GoogleCloudPlatform / gsutil

A command line tool for interacting with cloud storage services.
Apache License 2.0
869 stars 332 forks source link

gsutil crashes when listing bucket contents when virtual addressing style fails #1001

Open pappasilenus opened 4 years ago

pappasilenus commented 4 years ago

What happened?:

I configured gsutil to work with an on-premises S3 data source using a boto3 config (see below). The on-premises data source uses path addressing and not virtual addressing. The configuration I detail below should allow gsutil to correctly access GCS buckets using the gs:// prefix with an OAuth 2 User Account and S3 on-premises buckets, such as provided by minio front-ending a data fabric, using the s3:// prefix. It fails if virtual addressing is not supported, which is a rare and difficult configuration for on-premises S3 data stores.
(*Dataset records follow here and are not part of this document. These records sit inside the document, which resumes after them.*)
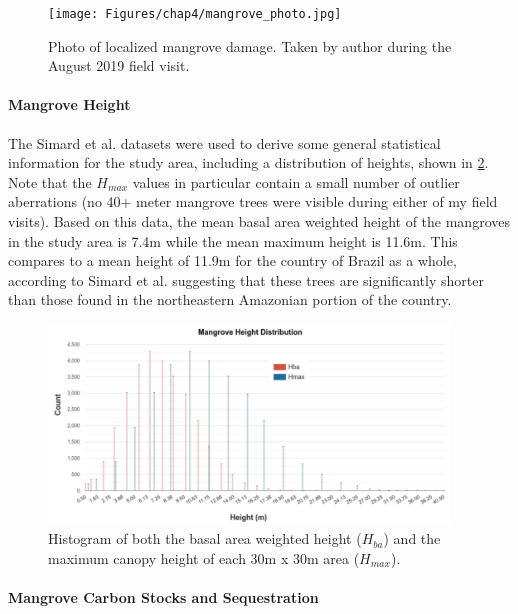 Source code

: \begin{figure}[H] 
\centering
\texttt{[image: Figures/chap4/mangrove\_photo.jpg]}
\caption[Photo of Localized Mangrove Damage]{Photo of localized mangrove damage. Taken by author during the August 2019 field visit.}
\label{fig:mangrove_photo}
\end{figure}


\paragraph{Mangrove Height} \leavevmode\newline

The Simard et al. datasets were used to derive some general statistical information for the study area, including a distribution of heights, shown in \ref{fig:height_histogram}. Note that the $H_{max}$ values in particular contain a small number of outlier aberrations (no 40+ meter mangrove trees were visible during either of my field visits). Based on this data, the mean basal area weighted height of the mangroves in the study area is 7.4m while the mean maximum height is 11.6m. This compares to a mean height of 11.9m for the country of Brazil as a whole, according to Simard et al. \cite{simardMangroveCanopyHeight2019} suggesting that these trees are significantly shorter than those found in the northeastern Amazonian portion of the country.

\begin{figure}[H] 
\centering
\includegraphics[width=0.95\textwidth]{Figures/chap4/height_histogram.png}
\caption[Histogram of Mangrove Height in Region]{Histogram of both the basal area weighted height ($H_{ba}$) and the maximum canopy height of each 30m x 30m area ($H_{max}$).}
\label{fig:height_histogram}
\end{figure}

\paragraph{Mangrove Carbon Stocks and Sequestration} \leavevmode\newline

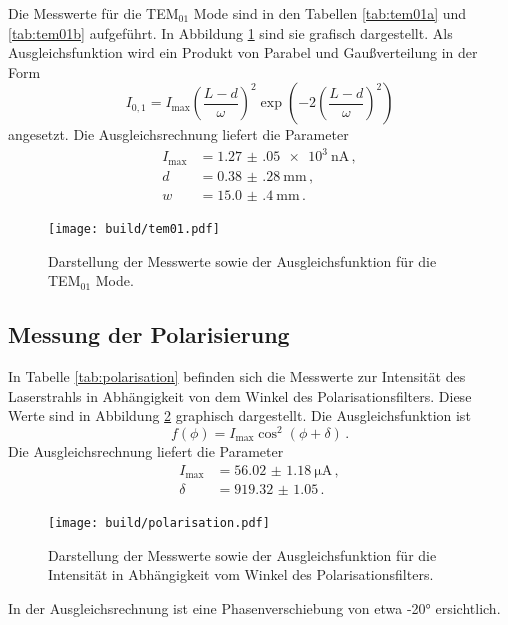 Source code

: Die Messwerte für die TEM$_{\mathrm{01}}$ Mode sind in den Tabellen \ref{tab:tem01a} und \ref{tab:tem01b} aufgeführt. In Abbildung \ref{fig:tem01} sind sie grafisch dargestellt. Als Ausgleichsfunktion wird ein Produkt von Parabel und Gaußverteilung in der Form
\begin{equation*}
  I_{0,1}=I_{\text{max}}\left(\frac{L-d}{\omega}\right)^2 \exp\left(-2\left(\frac{L-d}{\omega}\right)^2\right)
\end{equation*}
angesetzt.
Die Ausgleichsrechnung liefert die Parameter
\begin{align*}
  I_{\text{max}}&=\SI{1.27(05)e3}{\nano\ampere} \,,\\
  d&=\SI{0.38(28)}{\milli\metre} \,,\\
  w&=\SI{15.0(4)}{\milli\metre} \,.
\end{align*}

\begin{figure}
  \centering
  \texttt{[image: build/tem01.pdf]}
  \caption{Darstellung der Messwerte sowie der Ausgleichsfunktion für die TEM$_{\mathrm{01}}$ Mode.}
  \label{fig:tem01}
\end{figure}

\subsection{Messung der Polarisierung}
\label{subsec:polarisierung}

In Tabelle \ref{tab:polarisation} befinden sich die Messwerte zur Intensität des
Laserstrahls in Abhängigkeit von dem Winkel des Polarisationsfilters. Diese Werte
sind in Abbildung \ref{fig:polarisation} graphisch dargestellt. Die Ausgleichsfunktion ist
\begin{equation*}
  f(\phi)=I_{\text{max}} \cos^2(\phi+\delta)\,.
\end{equation*}
Die Ausgleichsrechnung liefert die Parameter
\begin{align*}
  I_{\text{max}}&=\SI{56.02(118)}{\micro\ampere} \,, \\
  \delta&=\SI{919.32(105)} \,.
\end{align*}

\begin{figure}
  \centering
  \texttt{[image: build/polarisation.pdf]}
  \caption{Darstellung der Messwerte sowie der Ausgleichsfunktion für die Intensität in
  Abhängigkeit vom Winkel des Polarisationsfilters.}
  \label{fig:polarisation}
\end{figure}

In der Ausgleichsrechnung ist eine Phasenverschiebung von etwa -20° ersichtlich.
I can list buckets using this command:

gsutil ls  s3://

However, any attempt to list the contents of a bucket, using the -r flag, results in a gsutil crash, shown below:

$  gsutil ls -r s3://master.train/

Traceback (most recent call last):
  File "/usr/local/Caskroom/google-cloud-sdk/latest/google-cloud-sdk/platform/gsutil/gsutil", line 21, in <module>
    gsutil.RunMain()
  File "/usr/local/Caskroom/google-cloud-sdk/latest/google-cloud-sdk/platform/gsutil/gsutil.py", line 124, in RunMain
    sys.exit(gslib.__main__.main())
  File "/usr/local/Caskroom/google-cloud-sdk/latest/google-cloud-sdk/platform/gsutil/gslib/__main__.py", line 433, in main
    user_project=user_project)
  File "/usr/local/Caskroom/google-cloud-sdk/latest/google-cloud-sdk/platform/gsutil/gslib/__main__.py", line 628, in _RunNamedCommandAndHandleExceptions
    user_project=user_project)
  File "/usr/local/Caskroom/google-cloud-sdk/latest/google-cloud-sdk/platform/gsutil/gslib/command_runner.py", line 411, in RunNamedCommand
    return_code = command_inst.RunCommand()
  File "/usr/local/Caskroom/google-cloud-sdk/latest/google-cloud-sdk/platform/gsutil/gslib/commands/ls.py", line 641, in RunCommand
    listing_helper.ExpandUrlAndPrint(storage_url))
  File "/usr/local/Caskroom/google-cloud-sdk/latest/google-cloud-sdk/platform/gsutil/gslib/utils/ls_helper.py", line 369, in ExpandUrlAndPrint
    print_initial_newline=False)
  File "/usr/local/Caskroom/google-cloud-sdk/latest/google-cloud-sdk/platform/gsutil/gslib/utils/ls_helper.py", line 443, in _RecurseExpandUrlAndPrint
    bucket_listing_fields=self.bucket_listing_fields):
  File "/usr/local/Caskroom/google-cloud-sdk/latest/google-cloud-sdk/platform/gsutil/gslib/wildcard_iterator.py", line 498, in IterAll
    expand_top_level_buckets=expand_top_level_buckets):
  File "/usr/local/Caskroom/google-cloud-sdk/latest/google-cloud-sdk/platform/gsutil/gslib/wildcard_iterator.py", line 174, in __iter__
    fields=bucket_listing_fields):
  File "/usr/local/Caskroom/google-cloud-sdk/latest/google-cloud-sdk/platform/gsutil/gslib/boto_translation.py", line 434, in ListObjects
    for key in objects_iter:
  File "/usr/local/Caskroom/google-cloud-sdk/latest/google-cloud-sdk/platform/gsutil/gslib/vendored/boto/boto/s3/bucketlistresultset.py", line 34, in bucket_lister
    encoding_type=encoding_type)
  File "/usr/local/Caskroom/google-cloud-sdk/latest/google-cloud-sdk/platform/gsutil/gslib/vendored/boto/boto/s3/bucket.py", line 477, in get_all_keys
    '', headers, **params)
  File "/usr/local/Caskroom/google-cloud-sdk/latest/google-cloud-sdk/platform/gsutil/gslib/vendored/boto/boto/s3/bucket.py", line 403, in _get_all
    query_args=query_args)
  File "/usr/local/Caskroom/google-cloud-sdk/latest/google-cloud-sdk/platform/gsutil/gslib/vendored/boto/boto/s3/connection.py", line 684, in make_request
    retry_handler=retry_handler
  File "/usr/local/Caskroom/google-cloud-sdk/latest/google-cloud-sdk/platform/gsutil/gslib/vendored/boto/boto/connection.py", line 1074, in make_request
    retry_handler=retry_handler)
  File "/usr/local/Caskroom/google-cloud-sdk/latest/google-cloud-sdk/platform/gsutil/gslib/vendored/boto/boto/connection.py", line 1033, in _mexe
    raise ex
socket.gaierror: [Errno 8] nodename nor servname provided, or not known

What you expected to happen?: I expected it to list the contents of the bucket.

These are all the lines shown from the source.